[[ Records for the task open ]]

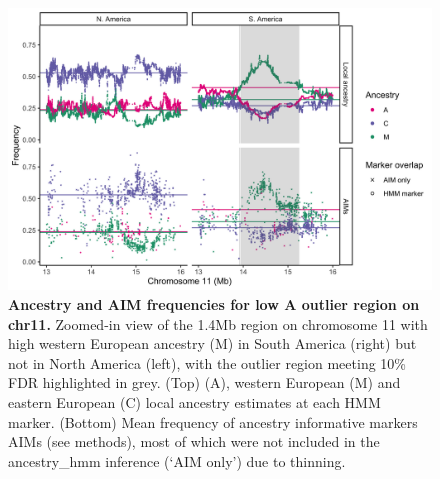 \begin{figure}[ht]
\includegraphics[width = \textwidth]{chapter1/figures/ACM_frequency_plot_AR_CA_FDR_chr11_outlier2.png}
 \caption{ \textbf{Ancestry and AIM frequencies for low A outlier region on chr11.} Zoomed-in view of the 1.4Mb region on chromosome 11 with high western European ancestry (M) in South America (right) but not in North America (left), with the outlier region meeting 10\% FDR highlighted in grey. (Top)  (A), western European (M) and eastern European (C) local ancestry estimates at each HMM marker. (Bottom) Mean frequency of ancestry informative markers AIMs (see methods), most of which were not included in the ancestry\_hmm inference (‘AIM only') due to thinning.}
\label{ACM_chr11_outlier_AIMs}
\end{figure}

[[ Records for the task closed ]]
[[ Records for the task open ]]

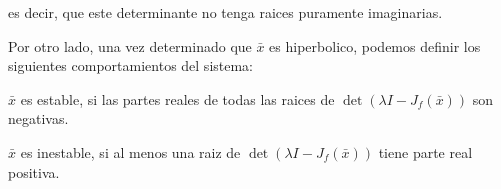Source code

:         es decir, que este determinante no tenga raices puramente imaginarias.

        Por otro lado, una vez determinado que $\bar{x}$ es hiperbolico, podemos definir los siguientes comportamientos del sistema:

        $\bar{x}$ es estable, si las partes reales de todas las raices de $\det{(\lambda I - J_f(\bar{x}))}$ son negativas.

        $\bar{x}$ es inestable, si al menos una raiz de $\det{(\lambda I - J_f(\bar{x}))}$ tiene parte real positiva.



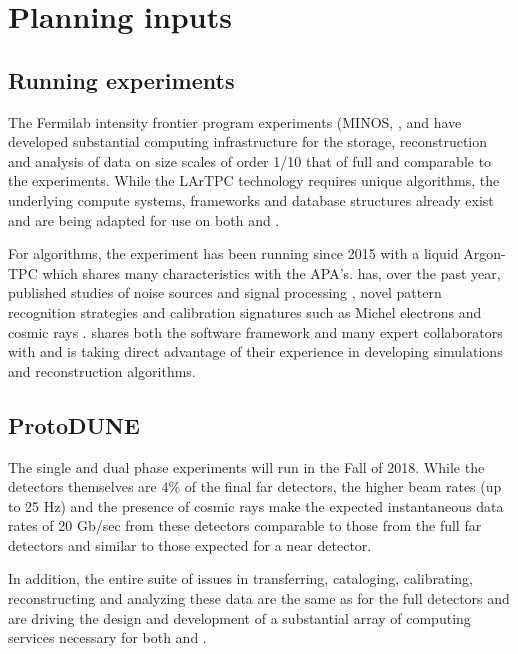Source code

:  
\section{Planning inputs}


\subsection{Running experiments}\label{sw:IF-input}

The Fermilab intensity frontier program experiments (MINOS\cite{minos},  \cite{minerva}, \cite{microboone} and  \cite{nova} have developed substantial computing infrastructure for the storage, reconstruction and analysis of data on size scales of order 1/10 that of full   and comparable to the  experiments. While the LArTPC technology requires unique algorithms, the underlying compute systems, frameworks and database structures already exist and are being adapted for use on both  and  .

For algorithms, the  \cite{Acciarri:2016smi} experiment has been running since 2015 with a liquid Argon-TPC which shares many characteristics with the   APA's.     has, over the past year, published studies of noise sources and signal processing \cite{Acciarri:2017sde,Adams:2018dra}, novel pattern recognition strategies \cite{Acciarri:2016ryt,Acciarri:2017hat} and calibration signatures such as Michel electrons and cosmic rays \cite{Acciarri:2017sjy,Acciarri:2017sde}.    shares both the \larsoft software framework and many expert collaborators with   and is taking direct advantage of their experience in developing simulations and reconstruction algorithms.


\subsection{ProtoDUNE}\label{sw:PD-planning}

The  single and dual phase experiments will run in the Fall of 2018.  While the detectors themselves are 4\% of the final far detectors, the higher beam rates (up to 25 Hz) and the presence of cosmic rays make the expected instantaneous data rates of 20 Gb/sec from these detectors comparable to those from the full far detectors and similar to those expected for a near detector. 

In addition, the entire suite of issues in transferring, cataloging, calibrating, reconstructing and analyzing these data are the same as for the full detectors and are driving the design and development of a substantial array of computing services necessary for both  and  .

[[ Records for the task closed ]]

:: Exercise aim ::
Where a line contains the word "lambda", copy that line from the listing above.

:: Answer to this exercise ::
        $\bar{x}$ es estable, si las partes reales de todas las raices de $\det{(\lambda I - J_f(\bar{x}))}$ son negativas.
        $\bar{x}$ es inestable, si al menos una raiz de $\det{(\lambda I - J_f(\bar{x}))}$ tiene parte real positiva.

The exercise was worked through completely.